* TASK DETAILS: Count every line of the listing where the string "created" occurs, and reply with the count alone.

* PROVIDED ENTRIES:

================================

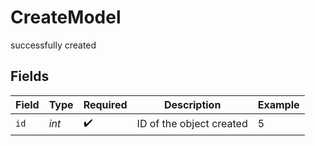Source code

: # CreateModel

successfully created


## Fields

| Field                    | Type                     | Required                 | Description              | Example                  |
| ------------------------ | ------------------------ | ------------------------ | ------------------------ | ------------------------ |
| `id`                     | *int*                    | :heavy_check_mark:       | ID of the object created | 5                        |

================================

* TASK OUTPUT: 2